Dos goles y un apretón de manos

Menotti me estaba esperando en la boca del túnel y con su voz de barítono me preguntó: “¿Qué ha hecho, nene?” y me dio la mano como si no fuera un nene, sino un hombre

César Luis Menotti
César Luis Menotti fuma un cigarrillo en una rueda de prensa antes de la final de 1978.Mirrorpix (Mirrorpix via Getty Images)
Jorge Valdano

Semana FIFA para las selecciones. Los aviones privados salen de aquí para allá trasladando a grandes estrellas del fútbol. Por contraste, viene a mi memoria el día de mi debut. Existen crónicas, pero ni una sola imagen de aquel partido. Era otra edad geológica. Es junio de 1975 y la selección Argentina se enfrentaría a Uruguay. Cesar Luis Menotti hizo su lista de convocados, pero River y Boca se negaron a ceder a varios de sus jugadores. Un mes antes yo había sido campeón del Mundial Juvenil de Toulón (Francia) bajo las órdenes de Menotti y estuve entre los nuevos elegidos. Un llamado urgente para rellenar la convocatoria.

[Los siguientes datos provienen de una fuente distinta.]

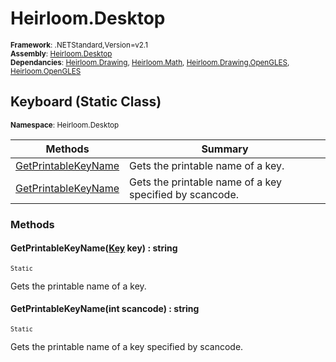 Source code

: # Heirloom.Desktop

<small>**Framework**: .NETStandard,Version=v2.1</small>  
<small>**Assembly**: [Heirloom.Desktop](../Heirloom.Desktop/Heirloom.Desktop.md)</small>  
<small>**Dependancies**: [Heirloom.Drawing](../Heirloom.Drawing/Heirloom.Drawing.md), [Heirloom.Math](../Heirloom.Math/Heirloom.Math.md), [Heirloom.Drawing.OpenGLES](../Heirloom.Drawing.OpenGLES/Heirloom.Drawing.OpenGLES.md), [Heirloom.OpenGLES](../Heirloom.OpenGLES/Heirloom.OpenGLES.md)</small>  

## Keyboard (Static Class)
<small>**Namespace**: Heirloom.Desktop</sub></small>  

| Methods                             | Summary                                                 |
|-------------------------------------|---------------------------------------------------------|
| [GetPrintableKeyName](#GET52556CED) | Gets the printable name of a key.                       |
| [GetPrintableKeyName](#GET52556CED) | Gets the printable name of a key specified by scancode. |

### Methods

#### <a name="GET7D43A45"></a>GetPrintableKeyName([Key](Heirloom.Desktop.Key.md) key) : string
<small>`Static`</small>

Gets the printable name of a key.


#### <a name="GET84CEE258"></a>GetPrintableKeyName(int scancode) : string
<small>`Static`</small>

Gets the printable name of a key specified by scancode.


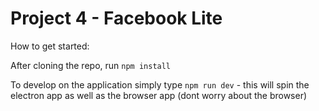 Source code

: # Project 4 - Facebook Lite

How to get started:

After cloning the repo, run `npm install`

To develop on the application simply type `npm run dev` - this will spin the electron app as well as the browser app (dont worry about the browser)
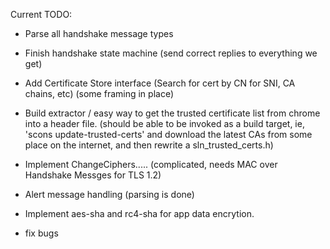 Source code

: Current TODO:

* Parse all handshake message types 

* Finish handshake state machine 
  (send correct replies to everything we get) 

* Add Certificate Store interface (Search for cert by 
  CN for SNI, CA  chains, etc) (some framing in place)

* Build extractor / easy way to get the trusted certificate list from chrome into a header file.
   (should be able to be invoked as a build target, ie, 'scons update-trusted-certs' and download
    the latest CAs from some place on the internet, and then rewrite a sln_trusted_certs.h)

* Implement ChangeCiphers.....  (complicated, needs MAC over Handshake Messges for TLS 1.2)

* Alert message handling (parsing is done)

* Implement aes-sha and rc4-sha for app data encrytion.

* fix bugs 

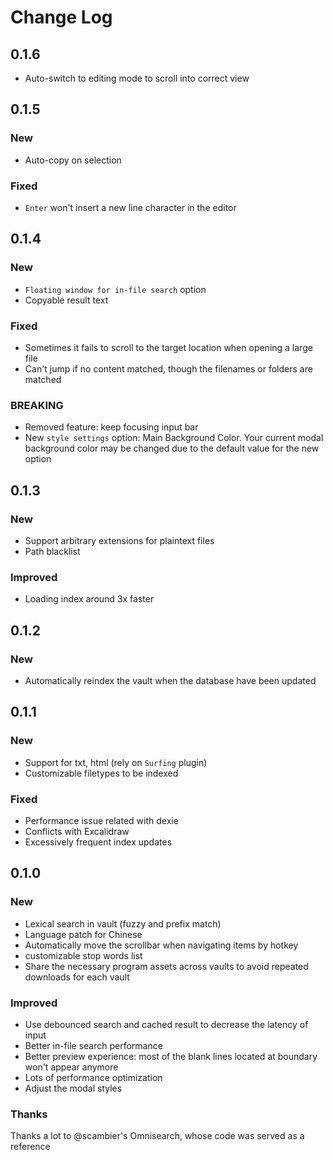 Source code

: # Change Log

## 0.1.6

- Auto-switch to editing mode to scroll into correct view

## 0.1.5

### New

- Auto-copy on selection

### Fixed

- `Enter` won't insert a new line character in the editor

## 0.1.4

### New

- `Floating window for in-file search` option
- Copyable result text

### Fixed

- Sometimes it fails to scroll to the target location when opening a large file
- Can't jump if no content matched, though the filenames or folders are matched

### BREAKING

- Removed feature: keep focusing input bar
- New `style settings` option: Main Background Color. Your current modal background color may be changed due to the default value for the new option

## 0.1.3

### New

- Support arbitrary extensions for plaintext files
- Path blacklist

### Improved

- Loading index around 3x faster

## 0.1.2

### New

- Automatically reindex the vault when the database have been updated


## 0.1.1

### New

- Support for txt, html (rely on `Surfing` plugin)
- Customizable filetypes to be indexed

### Fixed

- Performance issue related with dexie
- Conflicts with Excalidraw
- Excessively frequent index updates


## 0.1.0

### New

- Lexical search in vault (fuzzy and prefix match)
- Language patch for Chinese
- Automatically move the scrollbar when navigating items by hotkey
- customizable stop words list
- Share the necessary program assets across vaults to avoid repeated downloads for each vault

### Improved

- Use debounced search and cached result to decrease the latency of input
- Better in-file search performance
- Better preview experience: most of the blank lines located at boundary won't appear anymore
- Lots of performance optimization
- Adjust the modal styles


### Thanks

Thanks a lot to @scambier's Omnisearch, whose code was served as a reference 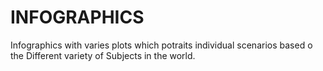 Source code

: # INFOGRAPHICS
Infographics with varies plots which potraits individual scenarios based o the Different variety of Subjects in the world.
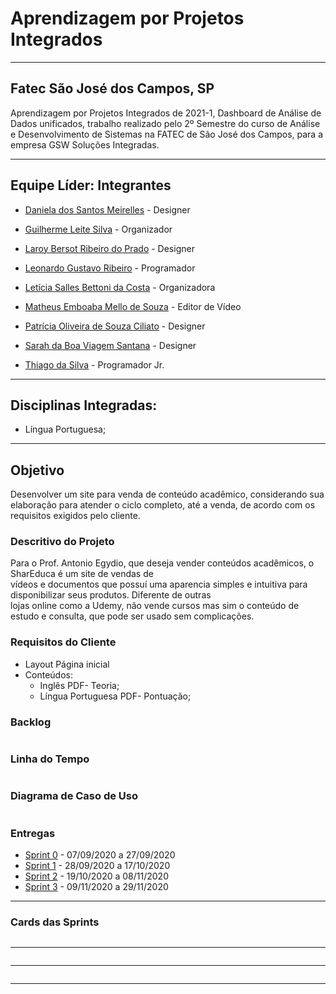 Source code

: 
# Aprendizagem por Projetos Integrados 
----------------------------------------------------------------------------------------------------------------------------------------------------------
## Fatec São José dos Campos, SP 
Aprendizagem por Projetos Integrados de 2021-1, Dashboard de Análise de Dados unificados, trabalho realizado pelo 2º Semestre 
do curso de Análise e Desenvolvimento de Sistemas na FATEC de São José dos Campos, para a empresa GSW Soluções Integradas. 

----------------------------------------------------------------------------------------------------------------------------------------------------------
## Equipe Líder: Integrantes

- [Daniela dos Santos Meirelles](https://github.com/DanielaMeirelles) - Designer

- [Guilherme Leite Silva](https://github.com/Glsilva) - Organizador

- [Laroy Bersot Ribeiro do Prado](https://github.com/laroyprado) - Designer

- [Leonardo Gustavo Ribeiro](https://github.com/Leo0256) - Programador

- [Letícia Salles Bettoni da Costa](https://github.com/leticiasalles) - Organizadora

- [Matheus Emboaba Mello de Souza](https://github.com/MatheusEmboabaTeteu) - Editor de Vídeo

- [Patrícia Oliveira de Souza Ciliato](https://github.com/Ppistache) - Designer

- [Sarah da Boa Viagem Santana](https://github.com/) - Designer

- [Thiago da Silva](https://github.com/Thiago-Thome) - Programador Jr.


----------------------------------------------------------------------------------------------------------------------------------------------------------
## Disciplinas Integradas:
- Língua Portuguesa;


----------------------------------------------------------------------------------------------------------------------------------------------------------
## Objetivo
Desenvolver um site para venda de conteúdo acadêmico, considerando sua elaboração para atender o ciclo completo, até a venda, 
de acordo com os requisitos exigidos pelo cliente. 


### Descritivo do Projeto
Para o Prof. Antonio Egydio, que deseja vender conteúdos acadêmicos, o SharEduca é um site de vendas de 	
vídeos e documentos que possuí uma aparencia simples e intuitiva para disponibilizar seus produtos. Diferente de outras 	
lojas online como a Udemy, não vende cursos mas sim o conteúdo de estudo e consulta, que pode ser usado sem complicações. 


### Requisitos do Cliente
- Layout Página inicial
- Conteúdos:
  - Inglês PDF- Teoria;
  - Língua Portuguesa PDF- Pontuação;



### Backlog
![]()

### Linha do Tempo
![]()


### Diagrama de Caso de Uso
![]()


### Entregas
- <a href='https://github.com/Leo0256/Equipe_Lider-Projeto_Integrador/tree/master/Sprint%200'>Sprint 0</a> - 07/09/2020 a 27/09/2020
- <a href='https://github.com/Leo0256/Equipe_Lider-Projeto_Integrador/tree/master/Sprint%201'>Sprint 1</a> - 28/09/2020 a 17/10/2020
- <a href='https://github.com/Leo0256/Equipe_Lider-Projeto_Integrador/tree/master/Sprint%202'>Sprint 2</a> - 19/10/2020 a 08/11/2020
- <a href='https://github.com/Leo0256/Equipe_Lider-Projeto_Integrador/tree/master/Sprint%203'>Sprint 3</a> - 09/11/2020 a 29/11/2020

 -----------------------------------------------------------------------------------------------------------------------------------------------------------

### Cards das Sprints

![]()

------------------------------------------------------------------------------------------------------------------------------------------------------------

![]()

------------------------------------------------------------------------------------------------------------------------------------------------------------

![]()

------------------------------------------------------------------------------------------------------------------------------------------------------------

![]()
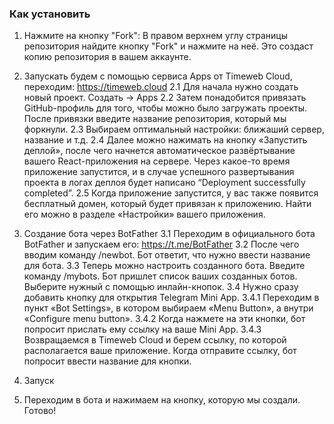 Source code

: ### Как установить
1. Нажмите на кнопку "Fork": В правом верхнем углу страницы репозитория найдите кнопку "Fork" и нажмите на неё. Это создаст копию репозитория в вашем аккаунте.
2. Запускать будем с помощью сервиса Apps от Timeweb Cloud, переходим: https://timeweb.cloud
  2.1 Для начала нужно создать новый проект. Создать -> Apps
  2.2 Затем понадобится привязать GitHub-профиль для того, чтобы можно было загружать проекты. После привязки введите название репозитория, который мы форкнули.
  2.3 Выбираем оптимальный настройки: ближаший сервер, название и т.д.
  2.4 Далее можно нажимать на кнопку «Запустить деплой», после чего начнется автоматическое развёртывание вашего React-приложения на сервере. Через какое-то время приложение запустится, и в случае успешного развертывания проекта в логах деплоя будет написано “Deployment successfully completed”.
  2.5 Когда приложение запустится, у вас также появится бесплатный домен, который будет привязан к приложению. Найти его можно в разделе «Настройки» вашего приложения.

3. Создание бота через BotFather
  3.1 Переходим в официального бота BotFather и запускаем его: https://t.me/BotFather
  3.2 После чего вводим команду /newbot. Бот ответит, что нужно ввести название для бота.
  3.3 Теперь можно настроить созданного бота. Введите команду /mybots. Бот пришлет список ваших созданных ботов. Выберите нужный с помощью инлайн-кнопок.
  3.4 Нужно сразу добавить кнопку для открытия Telegram Mini App. 
    3.4.1 Переходим в пункт «Bot Settings», в котором выбираем «Menu Button», а внутри «Configure menu button». 
    3.4.2 Когда нажмете на эти кнопки, бот попросит прислать ему ссылку на ваше Mini App. 
    3.4.3 Возвращаемся в Timeweb Cloud и берем ссылку, по которой располагается ваше приложение. Когда отправите ссылку, бот попросит ввести название для кнопки.

4. Запуск
  4. Переходим в бота и нажимаем на кнопку, которую мы создали. Готово!
  
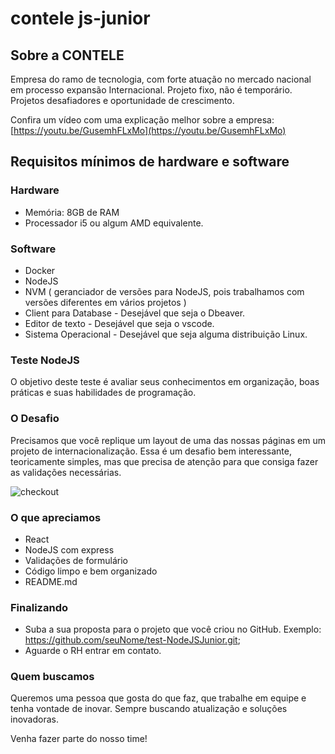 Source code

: # contele js-junior

## Sobre a CONTELE

Empresa do ramo de tecnologia, com forte atuação no mercado nacional em processo expansão Internacional. Projeto fixo, não é temporário. Projetos desafiadores e oportunidade de crescimento.

Confira um vídeo com uma explicação melhor sobre a empresa: [https://youtu.be/GusemhFLxMo](https://youtu.be/GusemhFLxMo)

## Requisitos mínimos de hardware e software

### Hardware

- Memória: 8GB de RAM
- Processador i5 ou algum AMD equivalente. 

### Software
- Docker
- NodeJS
- NVM ( geranciador de versões para NodeJS, pois trabalhamos com versões diferentes em vários projetos ) 
- Client para Database  -  Desejável que seja o Dbeaver.
- Editor de texto - Desejável que seja o vscode. 
- Sistema Operacional - Desejável que seja alguma distribuição Linux. 

### Teste NodeJS

O objetivo deste teste é avaliar seus conhecimentos em organização, boas práticas e suas habilidades de programação.

### O Desafio

Precisamos que você replique um layout de uma das nossas páginas em um projeto de internacionalização. Essa é um desafio bem interessante, teoricamente simples, mas que precisa de atenção para que consiga fazer as validações necessárias.

![checkout](http://images.contelege.com.br/checkout.png)

### O que apreciamos

* React
* NodeJS com express
* Validações de formulário
* Código limpo e bem organizado
* README.md

### Finalizando

* Suba a sua proposta para o projeto que você criou no GitHub. Exemplo: https://github.com/seuNome/test-NodeJSJunior.git;
* Aguarde o RH entrar em contato.

### Quem buscamos

Queremos uma pessoa que gosta do que faz, que trabalhe em equipe e tenha vontade de inovar. Sempre buscando atualização e soluções inovadoras.

Venha fazer parte do nosso time! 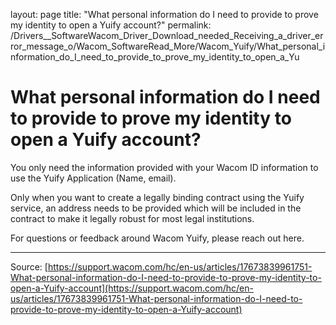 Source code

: layout: page
title: "What personal information do I need to provide to prove my identity to open a Yuify account?"
permalink: /Drivers__SoftwareWacom_Driver_Download_needed_Receiving_a_driver_error_message_o/Wacom_SoftwareRead_More/Wacom_Yuify/What_personal_information_do_I_need_to_provide_to_prove_my_identity_to_open_a_Yu

# What personal information do I need to provide to prove my identity to open a Yuify account?

You only need the information provided with your Wacom ID information to use the Yuify Application (Name, email). 


Only when you want to create a legally binding contract using the Yuify service, an address needs to be provided which will be included in the contract to make it legally robust for most legal institutions.


For questions or feedback around Wacom Yuify, please reach out here.

---
Source: [https://support.wacom.com/hc/en-us/articles/17673839961751-What-personal-information-do-I-need-to-provide-to-prove-my-identity-to-open-a-Yuify-account](https://support.wacom.com/hc/en-us/articles/17673839961751-What-personal-information-do-I-need-to-provide-to-prove-my-identity-to-open-a-Yuify-account)
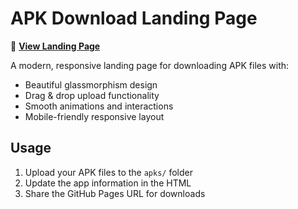 # APK Download Landing Page

🚀 **[View Landing Page](https://comfy-hummingbird-c62907.netlify.app/)**

A modern, responsive landing page for downloading APK files with:
- Beautiful glassmorphism design
- Drag & drop upload functionality  
- Smooth animations and interactions
- Mobile-friendly responsive layout

## Usage
1. Upload your APK files to the `apks/` folder
2. Update the app information in the HTML
3. Share the GitHub Pages URL for downloads
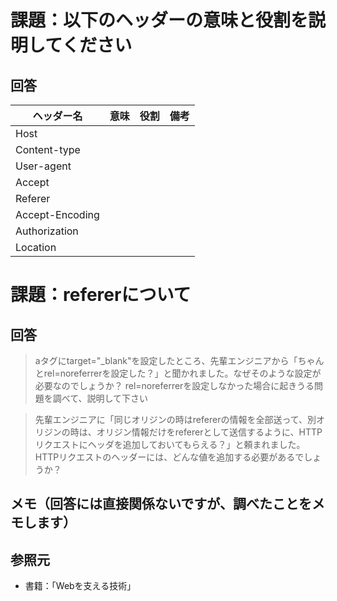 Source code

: # 課題：以下のヘッダーの意味と役割を説明してください

## 回答

| ヘッダー名 | 意味 | 役割 | 備考 |
| ---- | ---- | ---- | ---- |  
| Host | 
| Content-type | 
| User-agent |
| Accept | 
| Referer |
| Accept-Encoding |
| Authorization |
| Location |

# 課題：refererについて

## 回答
> aタグにtarget="_blank"を設定したところ、先輩エンジニアから「ちゃんとrel=noreferrerを設定した？」と聞かれました。なぜそのような設定が必要なのでしょうか？
rel=noreferrerを設定しなかった場合に起きうる問題を調べて、説明して下さい

> 先輩エンジニアに「同じオリジンの時はrefererの情報を全部送って、別オリジンの時は、オリジン情報だけをrefererとして送信するように、HTTPリクエストにヘッダを追加しておいてもらえる？」と頼まれました。HTTPリクエストのヘッダーには、どんな値を追加する必要があるでしょうか？

## メモ（回答には直接関係ないですが、調べたことをメモします）

## 参照元

* 書籍：「Webを支える技術」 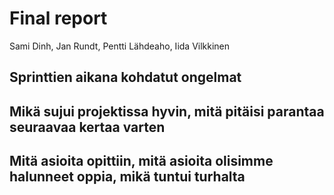 # Final report

Sami Dinh, Jan Rundt, Pentti Lähdeaho, Iida Vilkkinen

## Sprinttien aikana kohdatut ongelmat


## Mikä sujui projektissa hyvin, mitä pitäisi parantaa seuraavaa kertaa varten


## Mitä asioita opittiin, mitä asioita olisimme halunneet oppia, mikä tuntui turhalta

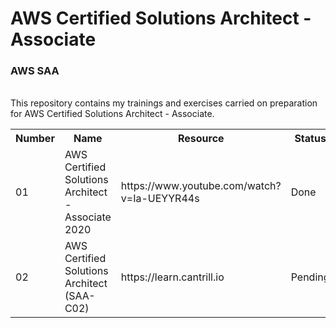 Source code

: 
# AWS Certified Solutions Architect - Associate
<h3>AWS SAA</h3> <br>
This repository contains my trainings and exercises carried on preparation for AWS Certified Solutions Architect - Associate.
<table>
  <tr>
    <th>Number</th>
    <th>Name</th>
    <th>Resource</th>
    <th>Status</th>
  </tr>
  
  <tr>
    <td>01</td>
    <td>AWS Certified Solutions Architect - Associate 2020</td>
    <td>https://www.youtube.com/watch?v=Ia-UEYYR44s</td>
    <td>Done</td>
   </tr>
    <tr>
    <td>02</td>
    <td>AWS Certified Solutions Architect (SAA-C02)</td>
    <td>https://learn.cantrill.io</td>
    <td>Pending</td>
   </tr>
</table> 


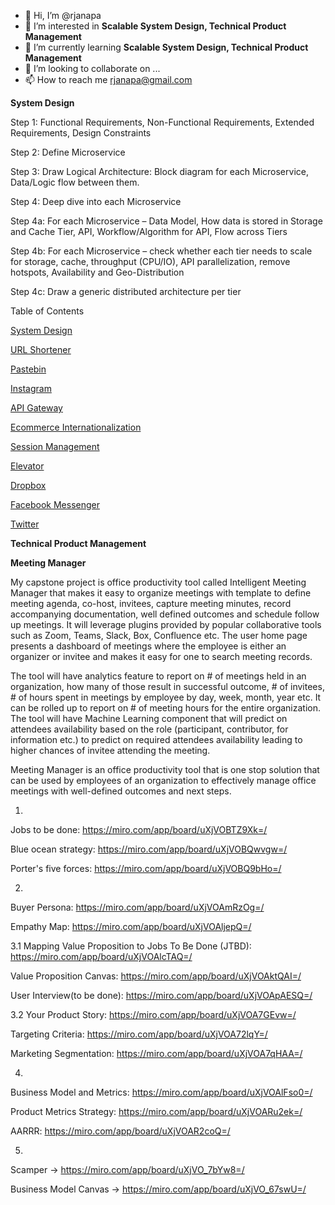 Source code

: - 👋 Hi, I’m @rjanapa
- 👀 I’m interested in <b>Scalable System Design, Technical Product Management</b>
- 🌱 I’m currently learning <b>Scalable System Design, Technical Product Management</b>
- 💞️ I’m looking to collaborate on ...
- 📫 How to reach me rjanapa@gmail.com

<!---
rjanapa/rjanapa is a ✨ special ✨ repository because its `README.md` (this file) appears on your GitHub profile.
You can click the Preview link to take a look at your changes.
--->

<b>System Design</b></br>

Step 1:  Functional Requirements, Non-Functional Requirements, Extended Requirements, Design Constraints

Step 2: Define Microservice

Step 3: Draw Logical Architecture: Block diagram for each Microservice, Data/Logic flow between them.

Step 4: Deep dive into each Microservice

Step 4a: For each Microservice – Data Model, How data is stored in Storage and Cache Tier, API, Workflow/Algorithm for API, Flow across Tiers

Step 4b: For each Microservice – check whether each tier needs to scale for storage, cache, throughput (CPU/IO), API parallelization, remove hotspots, Availability and Geo-Distribution

Step 4c: Draw a generic distributed architecture per tier

Table of Contents</br>

[System Design](https://github.com/rjanapa/rjanapa/blob/main/SystemDesign.md)

[URL Shortener](https://github.com/rjanapa/rjanapa/blob/main/URLShortener.md)

[Pastebin](https://github.com/rjanapa/rjanapa/blob/main/URLShortener.md)

[Instagram](https://github.com/rjanapa/rjanapa/blob/main/Instagram.md)

[API Gateway](https://github.com/rjanapa/rjanapa/blob/main/APIGateway.md)

[Ecommerce Internationalization](https://github.com/rjanapa/rjanapa/blob/main/Ecommerce-Internationalization.md)

[Session Management](https://github.com/rjanapa/rjanapa/blob/main/SessionManagement.md)

[Elevator](https://github.com/rjanapa/rjanapa/blob/main/DesignElevator.md)

[Dropbox](https://github.com/rjanapa/rjanapa/blob/main/Dropbox.md)

[Facebook Messenger](https://github.com/rjanapa/rjanapa/blob/main/Facebook%20Messenger.md)

[Twitter](https://github.com/rjanapa/rjanapa/blob/main/Twitter.md)

<b>Technical Product Management </b></br>

<b>Meeting Manager</b></br>

My capstone project is office productivity tool called Intelligent Meeting Manager that makes it easy to organize meetings with template to define meeting agenda, co-host, invitees, capture meeting minutes, record accompanying documentation, well defined outcomes and schedule follow up meetings. It will leverage plugins provided by popular collaborative tools such as Zoom, Teams, Slack, Box, Confluence etc. The user home page presents a dashboard of meetings where the employee is either an organizer or invitee and makes it easy for one to search meeting records.  

The tool will have analytics feature to report on # of meetings held in an organization, how many of those result in successful outcome, # of invitees, # of hours spent in meetings by employee by day, week, month, year etc. It can be rolled up to report on # of meeting hours for the entire organization. The tool will have Machine Learning component that will predict on attendees availability based on the role (participant, contributor, for information etc.) to predict on required attendees availability leading to higher chances of invitee attending the meeting. 

Meeting Manager is an office productivity tool that is one stop solution that can be used by employees of an organization to effectively manage office meetings with well-defined outcomes and next steps.

1.
Jobs to be done: https://miro.com/app/board/uXjVOBTZ9Xk=/

Blue ocean strategy: https://miro.com/app/board/uXjVOBQwvgw=/

Porter's five forces: https://miro.com/app/board/uXjVOBQ9bHo=/

2.
Buyer Persona: https://miro.com/app/board/uXjVOAmRzOg=/

Empathy Map: https://miro.com/app/board/uXjVOAljepQ=/

3.1
Mapping Value Proposition to Jobs To Be Done (JTBD): https://miro.com/app/board/uXjVOAlcTAQ=/

Value Proposition Canvas: https://miro.com/app/board/uXjVOAktQAI=/

User Interview(to be done): https://miro.com/app/board/uXjVOApAESQ=/

3.2
Your Product Story: https://miro.com/app/board/uXjVOA7GEvw=/

Targeting Criteria: https://miro.com/app/board/uXjVOA72lqY=/

Marketing Segmentation: https://miro.com/app/board/uXjVOA7qHAA=/

4.
Business Model and Metrics: https://miro.com/app/board/uXjVOAlFso0=/

Product Metrics Strategy: https://miro.com/app/board/uXjVOARu2ek=/

AARRR: https://miro.com/app/board/uXjVOAR2coQ=/

5.
Scamper -> https://miro.com/app/board/uXjVO_7bYw8=/

Business Model Canvas -> https://miro.com/app/board/uXjVO_67swU=/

Vamos a la secuencia. Newel’s Old Boys de Rosario, mi equipo, jugaba de local. Después del partido, el entrenador me dio la noticia: estaba citado para viajar con la Selección. Era miércoles por la noche y el partido se jugaría el viernes en Montevideo. Ya de madrugada encontré un precario tren nocturno para hacer el viaje hacia Buenos Aires, en asientos con listones de madera que me dejaban el cuerpo a rayas cuando intentaba dormir. De la estación, a toda prisa, al aeropuerto donde esperaba la delegación. Era mediodía del jueves y yo era un zombi.

Fui suplente. Entre los titulares había dos grandes ídolos: Bochini, un talento puro fascinante, y el “Beto” Alonso, jugador de una elegancia superior. Verlos de cerca justificaba el viaje. Cuando se llevaba una hora de partido calenté durante algunos minutos y en el 67 entré sustituyendo al Loco Houseman, un genio díscolo. Uruguay acababa de empatarnos: 1 a 1.

Pisando el minuto 80, un centro medido me encontró en el segundo palo. Le pegué un frentazo cruzado hacia abajo, la pelota botó, pegó en el palo y entró. Para morirse de alegría: era mi debut, era el estadio Centenario, hacía veinte años que Argentina no le ganaba a Uruguay y el centro me lo había servido el Beto Alonso. Todo eso junto no había entrado en ninguno de mis grandes sueños.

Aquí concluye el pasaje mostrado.